Ao contrário da lógica da vida, primeiro vem a morte, com funeral e tudo. E ao contrário do que é normal na vida, há logo à partida uma constatação difícil de aceitar pela ciência: o protagonista de Pirandello, em cena no Teatro Nacional D. Maria II até 4 de Abril, comunica no início que vai morrer três vezes. E pelo menos duas delas vão ser naquele palco. «Morte e casamento, morte e casamento… queríamos andar sempre a saltar entre estes dois contrastes e a aplicar um fast forward na narrativa», explica Jorge Andrade, o encenador.
Será importante esclarecer que não deve ir à espera de uma peça biográfica sobre o autor italiano que dá nome ao espectáculo. Nem tão pouco deve ir à espera de ir ver uma peça dele. Essa ilusão já faz parte do imenso jogo de ilusões que a companhia Mala Voadora procura: «É uma autoficção. Temos brincado muito com a ideia de ilusão e andávamos com vontade de chamar a história como mais um elemento dessa brincadeira. Um dia, a falar sobre isso com o João Mota (na altura director artístico do D.Maria II), ele disse-me: ‘Vá mas é ler o Pirandello’. E, de facto, o universo de Pirandello é também de brincar. Serve-nos aqui como padrinho e usar o nome dele no título deu-nos liberdade criativa».
A partir da leitura do livro de Pirandello O Falecido Mattia Pascal, sobre um homem que perde tudo e aproveita que é dado como morto por engano para se tentar reinventar, a Mala Voadora dedicou-se a uma reescrita em torno das ideias de identidade, de ilusão e do próprio teatro. «O que não me agradava no livro era o pessimismo em relação à ficção. Na vida que o próprio protagonista inventava para viver, acabava por ficar alienado e tinha de voltar a viver ligado ao real. Queríamos mais festejar a possibilidade de ilusão do que haver esse balde de água fria».
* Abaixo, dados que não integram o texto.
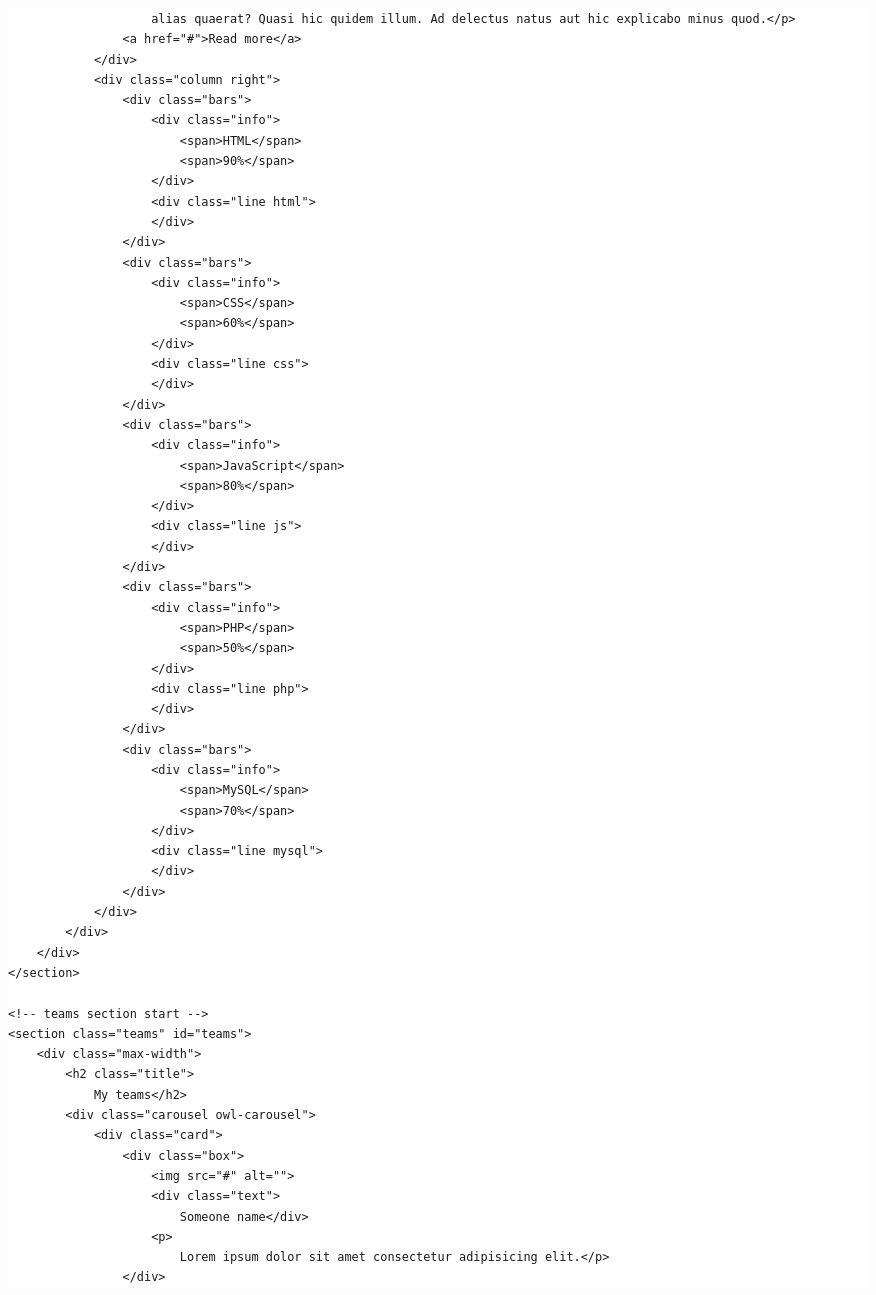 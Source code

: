                         alias quaerat? Quasi hic quidem illum. Ad delectus natus aut hic explicabo minus quod.</p>
                    <a href="#">Read more</a>
                </div>
                <div class="column right">
                    <div class="bars">
                        <div class="info">
                            <span>HTML</span>
                            <span>90%</span>
                        </div>
                        <div class="line html">
                        </div>
                    </div>
                    <div class="bars">
                        <div class="info">
                            <span>CSS</span>
                            <span>60%</span>
                        </div>
                        <div class="line css">
                        </div>
                    </div>
                    <div class="bars">
                        <div class="info">
                            <span>JavaScript</span>
                            <span>80%</span>
                        </div>
                        <div class="line js">
                        </div>
                    </div>
                    <div class="bars">
                        <div class="info">
                            <span>PHP</span>
                            <span>50%</span>
                        </div>
                        <div class="line php">
                        </div>
                    </div>
                    <div class="bars">
                        <div class="info">
                            <span>MySQL</span>
                            <span>70%</span>
                        </div>
                        <div class="line mysql">
                        </div>
                    </div>
                </div>
            </div>
        </div>
    </section>

    <!-- teams section start -->
    <section class="teams" id="teams">
        <div class="max-width">
            <h2 class="title">
                My teams</h2>
            <div class="carousel owl-carousel">
                <div class="card">
                    <div class="box">
                        <img src="#" alt="">
                        <div class="text">
                            Someone name</div>
                        <p>
                            Lorem ipsum dolor sit amet consectetur adipisicing elit.</p>
                    </div>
Nessa festa de ilusões, as personagens assumem os nomes dos actores que lhes dão vida: Albano Jerónimo é Albano, Anabela Almeida é Anabela, Custódia Gallego é Custódia, e por aí fora. E assim como há várias camadas de texto, há outras tantas de cenário – uma tela que parece o fundo do palco, uma tela que parece uma casa e depois até a própria casa que se parece com a da tela – que representam várias camadas de realidade. «Vai ficando tudo mais tridimensional à medida que se vai mergulhando mais na ficção». Confuso? Pode parecer, e a ideia é que seja tão confuso como as próprias questões da identidade: «É uma entidade movediça. E é um manifesto sobre o teatro que fazemos», conclui José Capela, da Mala Voadora, responsável pelos cenários e também pela dramaturgia.